__What the exercise asks__. Pull out each line of the data that includes the word "github".

[Collection entries]
•••••

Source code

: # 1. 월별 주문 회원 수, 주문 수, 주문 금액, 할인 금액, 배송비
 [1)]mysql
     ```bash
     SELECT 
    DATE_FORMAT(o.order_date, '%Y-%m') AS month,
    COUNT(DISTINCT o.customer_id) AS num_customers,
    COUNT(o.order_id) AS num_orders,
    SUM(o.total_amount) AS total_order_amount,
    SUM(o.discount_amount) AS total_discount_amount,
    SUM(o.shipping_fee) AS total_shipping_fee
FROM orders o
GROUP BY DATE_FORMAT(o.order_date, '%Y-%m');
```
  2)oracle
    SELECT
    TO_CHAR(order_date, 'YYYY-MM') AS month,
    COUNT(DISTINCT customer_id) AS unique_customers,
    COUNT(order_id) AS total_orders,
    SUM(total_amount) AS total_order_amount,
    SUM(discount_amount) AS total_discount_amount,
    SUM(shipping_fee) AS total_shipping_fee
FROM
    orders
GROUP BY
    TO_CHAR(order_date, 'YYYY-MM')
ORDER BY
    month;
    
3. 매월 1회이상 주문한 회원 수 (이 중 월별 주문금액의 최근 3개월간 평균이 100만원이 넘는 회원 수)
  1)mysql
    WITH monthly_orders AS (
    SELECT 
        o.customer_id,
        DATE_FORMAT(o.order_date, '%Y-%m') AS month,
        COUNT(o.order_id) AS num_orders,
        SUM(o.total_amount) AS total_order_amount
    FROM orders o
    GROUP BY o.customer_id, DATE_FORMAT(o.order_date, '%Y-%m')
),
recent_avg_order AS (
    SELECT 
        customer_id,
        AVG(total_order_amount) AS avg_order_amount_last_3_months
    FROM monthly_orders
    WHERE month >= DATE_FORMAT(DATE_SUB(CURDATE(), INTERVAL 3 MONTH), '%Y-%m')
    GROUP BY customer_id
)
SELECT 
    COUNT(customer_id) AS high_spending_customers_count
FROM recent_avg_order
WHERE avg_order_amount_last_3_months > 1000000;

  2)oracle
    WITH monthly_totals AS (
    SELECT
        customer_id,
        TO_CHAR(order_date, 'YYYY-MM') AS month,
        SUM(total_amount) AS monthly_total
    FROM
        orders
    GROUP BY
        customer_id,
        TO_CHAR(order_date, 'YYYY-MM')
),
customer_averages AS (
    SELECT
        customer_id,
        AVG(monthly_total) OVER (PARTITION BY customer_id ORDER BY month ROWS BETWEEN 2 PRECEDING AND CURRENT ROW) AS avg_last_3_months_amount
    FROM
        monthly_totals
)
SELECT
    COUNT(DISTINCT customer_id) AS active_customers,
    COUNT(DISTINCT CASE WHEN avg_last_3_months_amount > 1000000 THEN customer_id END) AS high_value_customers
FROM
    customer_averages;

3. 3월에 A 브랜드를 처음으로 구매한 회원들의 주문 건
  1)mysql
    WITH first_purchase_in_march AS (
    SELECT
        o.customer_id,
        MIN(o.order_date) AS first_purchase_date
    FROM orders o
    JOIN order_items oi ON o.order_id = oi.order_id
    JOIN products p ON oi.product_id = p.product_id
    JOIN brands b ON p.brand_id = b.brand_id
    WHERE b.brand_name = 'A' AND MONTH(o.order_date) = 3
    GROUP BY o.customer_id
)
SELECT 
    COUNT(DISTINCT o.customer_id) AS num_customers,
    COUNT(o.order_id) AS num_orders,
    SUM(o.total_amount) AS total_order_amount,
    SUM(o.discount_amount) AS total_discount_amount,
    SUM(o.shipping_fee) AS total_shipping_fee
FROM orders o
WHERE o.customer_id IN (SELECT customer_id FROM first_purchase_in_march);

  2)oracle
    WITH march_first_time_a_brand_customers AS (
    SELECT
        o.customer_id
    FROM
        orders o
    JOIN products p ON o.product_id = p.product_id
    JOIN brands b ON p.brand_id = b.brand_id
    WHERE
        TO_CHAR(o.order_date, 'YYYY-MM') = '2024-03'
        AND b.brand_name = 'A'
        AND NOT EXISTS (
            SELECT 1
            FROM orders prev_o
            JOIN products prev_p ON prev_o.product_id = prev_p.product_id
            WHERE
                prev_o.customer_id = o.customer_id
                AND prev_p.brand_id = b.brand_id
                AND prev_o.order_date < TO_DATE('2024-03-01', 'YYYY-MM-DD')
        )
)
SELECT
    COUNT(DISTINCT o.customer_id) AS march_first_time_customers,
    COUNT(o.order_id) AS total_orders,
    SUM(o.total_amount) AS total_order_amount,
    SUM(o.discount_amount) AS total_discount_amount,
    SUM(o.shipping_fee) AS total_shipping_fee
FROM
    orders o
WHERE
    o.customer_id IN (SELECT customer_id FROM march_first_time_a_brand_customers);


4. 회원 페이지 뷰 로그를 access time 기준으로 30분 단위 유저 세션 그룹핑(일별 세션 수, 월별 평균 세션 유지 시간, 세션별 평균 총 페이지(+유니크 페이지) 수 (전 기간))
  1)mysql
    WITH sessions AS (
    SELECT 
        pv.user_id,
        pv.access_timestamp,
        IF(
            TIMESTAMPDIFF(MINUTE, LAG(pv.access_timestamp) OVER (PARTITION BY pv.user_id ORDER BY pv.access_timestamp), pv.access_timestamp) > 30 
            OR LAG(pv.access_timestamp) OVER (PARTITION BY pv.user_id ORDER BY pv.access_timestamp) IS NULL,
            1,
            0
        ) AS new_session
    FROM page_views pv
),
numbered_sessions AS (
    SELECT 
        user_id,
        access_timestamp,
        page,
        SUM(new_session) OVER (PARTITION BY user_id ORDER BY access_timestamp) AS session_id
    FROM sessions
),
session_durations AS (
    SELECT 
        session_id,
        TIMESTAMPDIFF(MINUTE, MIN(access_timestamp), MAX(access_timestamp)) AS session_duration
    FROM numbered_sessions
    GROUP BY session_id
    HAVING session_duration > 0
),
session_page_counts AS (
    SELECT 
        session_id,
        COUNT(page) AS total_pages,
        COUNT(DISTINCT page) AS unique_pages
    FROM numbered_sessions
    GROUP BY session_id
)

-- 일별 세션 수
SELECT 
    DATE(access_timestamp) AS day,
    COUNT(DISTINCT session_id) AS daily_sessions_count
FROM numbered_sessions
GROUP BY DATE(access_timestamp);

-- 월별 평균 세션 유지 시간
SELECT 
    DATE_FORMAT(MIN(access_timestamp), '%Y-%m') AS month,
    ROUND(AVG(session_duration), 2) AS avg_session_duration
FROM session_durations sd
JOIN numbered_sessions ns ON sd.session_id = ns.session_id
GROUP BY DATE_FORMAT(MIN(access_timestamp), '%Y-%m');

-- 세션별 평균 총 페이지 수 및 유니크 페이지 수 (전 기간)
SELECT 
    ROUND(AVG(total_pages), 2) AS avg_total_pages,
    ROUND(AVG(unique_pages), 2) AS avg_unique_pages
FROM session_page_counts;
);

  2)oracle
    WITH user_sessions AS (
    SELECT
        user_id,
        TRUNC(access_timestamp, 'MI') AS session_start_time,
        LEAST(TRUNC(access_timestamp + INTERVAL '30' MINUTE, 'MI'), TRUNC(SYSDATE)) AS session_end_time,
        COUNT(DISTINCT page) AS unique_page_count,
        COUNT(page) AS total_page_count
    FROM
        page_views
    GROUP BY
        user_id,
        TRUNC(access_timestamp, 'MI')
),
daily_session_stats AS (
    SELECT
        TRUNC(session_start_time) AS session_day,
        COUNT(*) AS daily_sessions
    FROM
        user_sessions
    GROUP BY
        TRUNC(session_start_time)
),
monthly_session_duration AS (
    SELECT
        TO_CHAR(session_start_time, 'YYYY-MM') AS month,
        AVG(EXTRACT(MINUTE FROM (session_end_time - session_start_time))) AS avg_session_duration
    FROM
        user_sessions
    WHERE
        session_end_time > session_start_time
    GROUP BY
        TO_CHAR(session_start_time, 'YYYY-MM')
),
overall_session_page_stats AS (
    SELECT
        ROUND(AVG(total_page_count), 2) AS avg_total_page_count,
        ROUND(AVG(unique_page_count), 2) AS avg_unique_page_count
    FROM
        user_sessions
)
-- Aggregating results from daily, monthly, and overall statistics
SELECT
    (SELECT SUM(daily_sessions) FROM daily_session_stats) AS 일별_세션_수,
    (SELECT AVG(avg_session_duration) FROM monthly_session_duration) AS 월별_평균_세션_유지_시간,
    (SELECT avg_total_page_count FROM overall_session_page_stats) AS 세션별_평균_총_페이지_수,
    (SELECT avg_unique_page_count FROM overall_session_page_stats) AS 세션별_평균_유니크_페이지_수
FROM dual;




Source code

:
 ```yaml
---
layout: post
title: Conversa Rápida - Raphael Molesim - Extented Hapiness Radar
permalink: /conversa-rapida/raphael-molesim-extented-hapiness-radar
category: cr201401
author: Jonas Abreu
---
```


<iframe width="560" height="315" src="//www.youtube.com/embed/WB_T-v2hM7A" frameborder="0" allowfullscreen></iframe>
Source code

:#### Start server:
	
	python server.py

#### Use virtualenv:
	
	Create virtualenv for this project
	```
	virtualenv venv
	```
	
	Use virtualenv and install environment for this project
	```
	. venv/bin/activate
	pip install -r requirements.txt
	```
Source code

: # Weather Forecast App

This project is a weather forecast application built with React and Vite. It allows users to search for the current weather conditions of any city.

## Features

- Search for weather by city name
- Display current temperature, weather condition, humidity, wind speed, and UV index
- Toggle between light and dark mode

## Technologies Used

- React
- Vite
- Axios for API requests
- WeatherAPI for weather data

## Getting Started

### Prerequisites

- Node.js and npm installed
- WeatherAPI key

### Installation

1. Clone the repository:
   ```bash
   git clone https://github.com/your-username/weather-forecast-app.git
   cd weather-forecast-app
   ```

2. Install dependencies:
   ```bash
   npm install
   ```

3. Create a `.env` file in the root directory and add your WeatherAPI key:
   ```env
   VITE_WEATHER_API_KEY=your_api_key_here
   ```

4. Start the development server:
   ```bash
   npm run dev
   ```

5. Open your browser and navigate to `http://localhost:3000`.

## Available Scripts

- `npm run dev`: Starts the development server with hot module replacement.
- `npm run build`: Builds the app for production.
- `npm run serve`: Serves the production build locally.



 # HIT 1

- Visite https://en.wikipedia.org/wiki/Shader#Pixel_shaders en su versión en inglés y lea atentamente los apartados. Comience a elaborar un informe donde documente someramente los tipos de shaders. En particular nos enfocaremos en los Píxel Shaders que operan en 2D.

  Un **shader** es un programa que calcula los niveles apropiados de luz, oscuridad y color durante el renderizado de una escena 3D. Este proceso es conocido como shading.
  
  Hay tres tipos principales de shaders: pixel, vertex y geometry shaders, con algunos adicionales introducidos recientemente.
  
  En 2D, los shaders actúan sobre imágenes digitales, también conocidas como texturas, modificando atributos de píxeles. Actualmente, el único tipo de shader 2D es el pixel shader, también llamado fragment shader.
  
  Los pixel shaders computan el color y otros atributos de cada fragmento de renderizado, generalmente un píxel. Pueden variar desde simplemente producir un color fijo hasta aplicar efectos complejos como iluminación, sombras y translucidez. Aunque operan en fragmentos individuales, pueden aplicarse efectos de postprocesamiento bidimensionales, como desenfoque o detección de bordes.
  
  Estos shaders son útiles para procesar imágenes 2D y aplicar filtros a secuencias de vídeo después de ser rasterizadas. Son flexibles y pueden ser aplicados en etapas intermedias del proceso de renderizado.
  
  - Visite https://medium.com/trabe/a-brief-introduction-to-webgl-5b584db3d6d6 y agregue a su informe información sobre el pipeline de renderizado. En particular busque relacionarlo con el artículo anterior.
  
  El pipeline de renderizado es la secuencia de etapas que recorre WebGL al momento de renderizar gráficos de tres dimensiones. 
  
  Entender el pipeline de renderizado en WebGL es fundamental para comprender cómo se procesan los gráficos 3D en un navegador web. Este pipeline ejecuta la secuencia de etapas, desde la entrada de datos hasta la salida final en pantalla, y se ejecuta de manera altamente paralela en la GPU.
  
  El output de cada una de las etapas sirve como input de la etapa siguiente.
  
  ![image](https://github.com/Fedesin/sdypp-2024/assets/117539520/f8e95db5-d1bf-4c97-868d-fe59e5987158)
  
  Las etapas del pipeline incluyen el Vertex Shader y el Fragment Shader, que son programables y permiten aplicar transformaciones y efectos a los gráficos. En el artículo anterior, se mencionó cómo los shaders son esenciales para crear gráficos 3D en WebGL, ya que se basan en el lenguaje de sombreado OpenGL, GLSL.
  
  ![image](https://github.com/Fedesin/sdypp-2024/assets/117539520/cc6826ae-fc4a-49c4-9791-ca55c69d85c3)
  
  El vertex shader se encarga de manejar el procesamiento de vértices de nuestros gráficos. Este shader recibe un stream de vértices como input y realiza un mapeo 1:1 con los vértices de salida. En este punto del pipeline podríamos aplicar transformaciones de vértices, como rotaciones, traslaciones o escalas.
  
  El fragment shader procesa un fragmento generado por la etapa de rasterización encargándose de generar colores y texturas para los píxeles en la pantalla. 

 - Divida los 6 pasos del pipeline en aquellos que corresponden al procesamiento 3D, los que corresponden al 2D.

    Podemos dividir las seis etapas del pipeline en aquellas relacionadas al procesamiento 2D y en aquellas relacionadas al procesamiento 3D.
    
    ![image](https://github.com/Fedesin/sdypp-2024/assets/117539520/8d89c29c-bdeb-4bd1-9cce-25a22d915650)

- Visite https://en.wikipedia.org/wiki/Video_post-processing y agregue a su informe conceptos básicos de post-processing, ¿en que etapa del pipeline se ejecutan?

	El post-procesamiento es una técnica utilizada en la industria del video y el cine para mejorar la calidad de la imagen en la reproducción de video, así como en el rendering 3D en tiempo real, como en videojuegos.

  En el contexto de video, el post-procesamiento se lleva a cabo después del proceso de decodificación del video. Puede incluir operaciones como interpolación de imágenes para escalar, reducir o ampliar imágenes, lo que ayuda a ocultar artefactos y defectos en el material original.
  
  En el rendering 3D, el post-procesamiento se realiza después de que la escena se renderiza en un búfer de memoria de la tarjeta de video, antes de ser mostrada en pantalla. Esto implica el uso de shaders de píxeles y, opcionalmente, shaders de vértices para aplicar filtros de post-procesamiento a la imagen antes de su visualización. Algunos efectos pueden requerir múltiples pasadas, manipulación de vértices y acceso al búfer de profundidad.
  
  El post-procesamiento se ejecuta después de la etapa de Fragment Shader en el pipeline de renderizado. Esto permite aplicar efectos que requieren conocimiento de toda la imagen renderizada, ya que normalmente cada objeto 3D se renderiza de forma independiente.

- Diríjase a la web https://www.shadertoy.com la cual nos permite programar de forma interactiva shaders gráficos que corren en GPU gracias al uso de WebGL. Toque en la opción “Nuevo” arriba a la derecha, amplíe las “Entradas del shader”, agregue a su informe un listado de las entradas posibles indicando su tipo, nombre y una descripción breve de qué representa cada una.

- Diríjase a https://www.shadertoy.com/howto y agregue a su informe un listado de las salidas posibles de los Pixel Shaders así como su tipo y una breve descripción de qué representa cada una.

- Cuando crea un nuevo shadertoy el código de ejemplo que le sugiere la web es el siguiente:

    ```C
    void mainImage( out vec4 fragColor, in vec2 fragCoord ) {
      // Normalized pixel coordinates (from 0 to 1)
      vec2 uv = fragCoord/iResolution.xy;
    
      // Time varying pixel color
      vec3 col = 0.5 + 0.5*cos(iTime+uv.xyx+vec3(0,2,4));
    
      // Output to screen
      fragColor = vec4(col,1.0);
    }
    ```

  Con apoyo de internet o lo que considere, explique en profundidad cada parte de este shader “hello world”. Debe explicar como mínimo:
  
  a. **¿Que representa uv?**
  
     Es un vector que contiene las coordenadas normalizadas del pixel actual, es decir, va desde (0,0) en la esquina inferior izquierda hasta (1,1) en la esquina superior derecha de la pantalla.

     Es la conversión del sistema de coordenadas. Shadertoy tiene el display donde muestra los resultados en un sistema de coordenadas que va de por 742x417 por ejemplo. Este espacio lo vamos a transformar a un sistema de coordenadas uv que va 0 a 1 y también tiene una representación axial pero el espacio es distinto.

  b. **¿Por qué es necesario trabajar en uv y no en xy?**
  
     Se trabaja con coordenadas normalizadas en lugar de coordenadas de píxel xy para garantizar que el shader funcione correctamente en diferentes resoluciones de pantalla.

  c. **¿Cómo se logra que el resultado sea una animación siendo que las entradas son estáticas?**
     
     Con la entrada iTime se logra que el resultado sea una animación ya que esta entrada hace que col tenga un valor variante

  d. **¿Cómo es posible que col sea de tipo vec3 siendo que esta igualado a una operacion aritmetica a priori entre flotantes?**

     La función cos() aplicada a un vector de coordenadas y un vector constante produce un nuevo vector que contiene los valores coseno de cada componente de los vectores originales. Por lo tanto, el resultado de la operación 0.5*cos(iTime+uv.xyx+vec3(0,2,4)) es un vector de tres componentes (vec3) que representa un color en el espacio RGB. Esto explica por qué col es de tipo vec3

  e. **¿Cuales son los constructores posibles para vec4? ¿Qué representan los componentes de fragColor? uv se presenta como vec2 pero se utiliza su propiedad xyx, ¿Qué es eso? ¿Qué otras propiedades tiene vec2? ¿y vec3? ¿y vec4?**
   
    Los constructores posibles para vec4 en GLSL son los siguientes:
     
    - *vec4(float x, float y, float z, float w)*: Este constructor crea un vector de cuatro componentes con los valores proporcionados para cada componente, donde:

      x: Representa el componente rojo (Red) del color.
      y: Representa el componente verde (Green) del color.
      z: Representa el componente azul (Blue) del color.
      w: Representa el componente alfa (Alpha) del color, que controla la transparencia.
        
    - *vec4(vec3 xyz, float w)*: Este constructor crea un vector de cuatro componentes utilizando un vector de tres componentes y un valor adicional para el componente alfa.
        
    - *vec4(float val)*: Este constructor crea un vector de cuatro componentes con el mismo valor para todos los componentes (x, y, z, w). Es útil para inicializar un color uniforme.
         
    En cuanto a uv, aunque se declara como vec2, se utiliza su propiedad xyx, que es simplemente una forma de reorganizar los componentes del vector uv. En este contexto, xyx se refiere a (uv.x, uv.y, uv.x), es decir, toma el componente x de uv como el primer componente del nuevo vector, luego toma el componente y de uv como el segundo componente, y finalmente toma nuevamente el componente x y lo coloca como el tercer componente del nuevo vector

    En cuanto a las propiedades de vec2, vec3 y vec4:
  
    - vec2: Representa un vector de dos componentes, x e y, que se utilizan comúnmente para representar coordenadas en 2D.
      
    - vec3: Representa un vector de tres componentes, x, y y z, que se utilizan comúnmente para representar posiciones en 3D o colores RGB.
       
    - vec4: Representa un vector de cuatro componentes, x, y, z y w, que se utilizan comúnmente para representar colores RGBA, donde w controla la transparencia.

•••••

__Finished exercise__.
   git clone https://github.com/your-username/weather-forecast-app.git
  ![image](https://github.com/Fedesin/sdypp-2024/assets/117539520/f8e95db5-d1bf-4c97-868d-fe59e5987158)
  ![image](https://github.com/Fedesin/sdypp-2024/assets/117539520/cc6826ae-fc4a-49c4-9791-ca55c69d85c3)
    ![image](https://github.com/Fedesin/sdypp-2024/assets/117539520/8d89c29c-bdeb-4bd1-9cce-25a22d915650)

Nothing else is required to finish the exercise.